Lo bueno de Grafton Street es que al final de la calle, siempre nos espera alguien. Molly Malone, la vendedora de mejillones y berberechos de generoso escote, se ha convertido en el símbolo de esta ciudad que las está pasando canutas. En honor de esta joven de cuya existencia hay serias dudas se escribió el himno no oficial de Dublín y se erigió una estatua de bronce en la calle más cosmopolita de una urbe joven y moderna llena de promesas para el forastero. ¿Qué más da si Molly Malone existió o no? Existe en el imaginario popular, en las canciones, en los libros, en la cultura que se transmite por el boca a boca… Su estatua es punto de encuentro para lugareños y turistas y el rincón más fotografiado de la ciudad.

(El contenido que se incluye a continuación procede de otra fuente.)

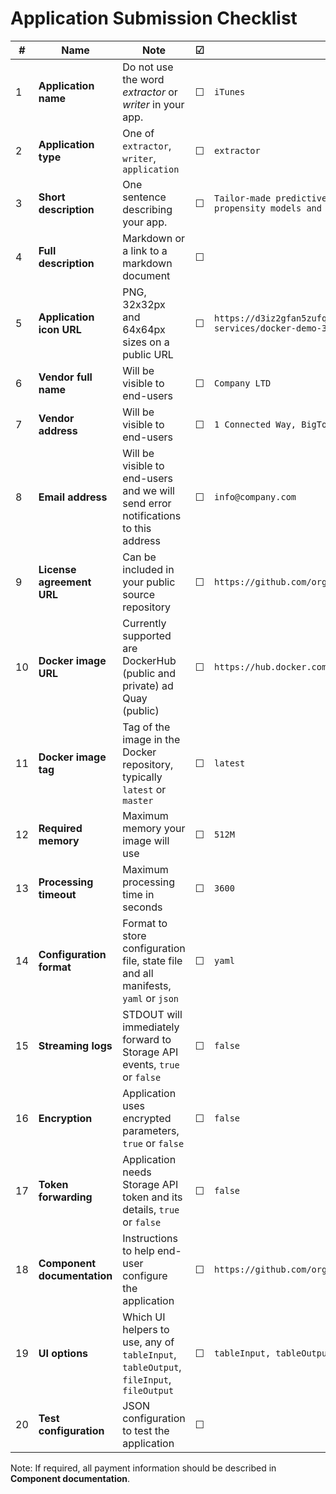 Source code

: # Application Submission Checklist

| # | Name | Note | &#9745; | Example | 
| --- | ----- | ---- | ---- | ---- |  
| 1 | **Application name** | Do not use the word *extractor* or *writer* in your app.  | &#9744; | `iTunes` | 
| 2 | **Application type** | One of `extractor`, `writer`, `application` | &#9744; | `extractor` |
| 3 | **Short description** | One sentence describing your app. | &#9744; | `Tailor-made predictive models (recommendation engines, propensity models and many more) in R` |
| 4 | **Full description** | Markdown or a link to a markdown document | &#9744; |  |
| 5 | **Application icon URL** | PNG, 32x32px and 64x64px sizes on a public URL | &#9744; | `https://d3iz2gfan5zufq.cloudfront.net/images/cloud-services/docker-demo-32-1.png` | 
| 6 | **Vendor full name** | Will be visible to end-users | &#9744; | `Company LTD` | 
| 7 | **Vendor address** |  Will be visible to end-users  | &#9744; | `1 Connected Way, BigTown, CS` | 
| 8 | **Email address** | Will be visible to end-users and we will send error notifications to this address | &#9744; | `info@company.com` | 
| 9 | **License agreement URL** | Can be included in your public source repository | &#9744; | `https://github.com/org/reponame/master/blob/LICENSE.md` |
| 10 | **Docker image URL** | Currently supported are DockerHub (public and private) ad Quay (public) | &#9744; | `https://hub.docker.com/r/keboola/docker-demo` |
| 11 | **Docker image tag** | Tag of the image in the Docker repository, typically `latest` or `master` | &#9744; | `latest` |
| 12 | **Required memory**  | Maximum memory your image will use | &#9744; | `512M` |
| 13 | **Processing timeout**  | Maximum processing time in seconds | &#9744; | `3600` |
| 14 | **Configuration format**  | Format to store configuration file, state file and all manifests, `yaml` or `json` | &#9744; | `yaml` |
| 15 | **Streaming logs**  | STDOUT will immediately forward to Storage API events, `true` or `false` | &#9744; | `false` |
| 16 | **Encryption** | Application uses encrypted parameters, `true` or `false` | &#9744; | `false` |
| 17 | **Token forwarding** | Application needs Storage API token and its details, `true` or `false` | &#9744; | `false` |
| 18 | **Component documentation** | Instructions to help end-user configure the application | &#9744; | `https://github.com/org/reponame/master/blob/CONFIGURATION.md` |
| 19 | **UI options** | Which UI helpers to use, any of `tableInput`, `tableOutput`, `fileInput`, `fileOutput`| &#9744; | `tableInput, tableOutput` |
| 20 | **Test configuration** | JSON configuration to test the application | &#9744; |  |

 Note: If required, all payment information should be described in **Component documentation**.
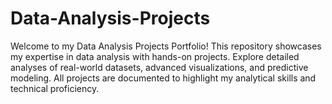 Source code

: # Data-Analysis-Projects
Welcome to my Data Analysis Projects Portfolio! This repository showcases my expertise in data analysis with hands-on projects. Explore detailed analyses of real-world datasets, advanced visualizations, and predictive modeling. All projects are documented to highlight my analytical skills and technical proficiency.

Si usted no quiere comprar pescado, despídase cortésmente y enfile al sur por Grafton hasta entrar en la zona peatonal. Como en la Quinta Avenida de Nueva York o en la céntrica Oxford Street de Londres, aquí también hay un montón de tiendas, especialmente zapaterías, con las botas más atrevidas y los tacones más altos, más apropiadas para lucir en los escaparates que para caminar sobre el empedrado o para correr en los semáforos, porque no encontrará uno que duré más de 10 ó 15 segundos, da igual lo ancha que sea la calle. Grafton figura en el ‘top ten’ de las calles más caras del mundo, lo cual es un honor bastante dudoso. Ha llegado a ser la tercera, por detrás de la parisina Avenida de los Campos Elíseos y de New Bond Street de Londres y antes de la crisis se pagaba a 5.340 euros euros el metro cuadrado. Ahora anda por el puesto 13 o más abajo.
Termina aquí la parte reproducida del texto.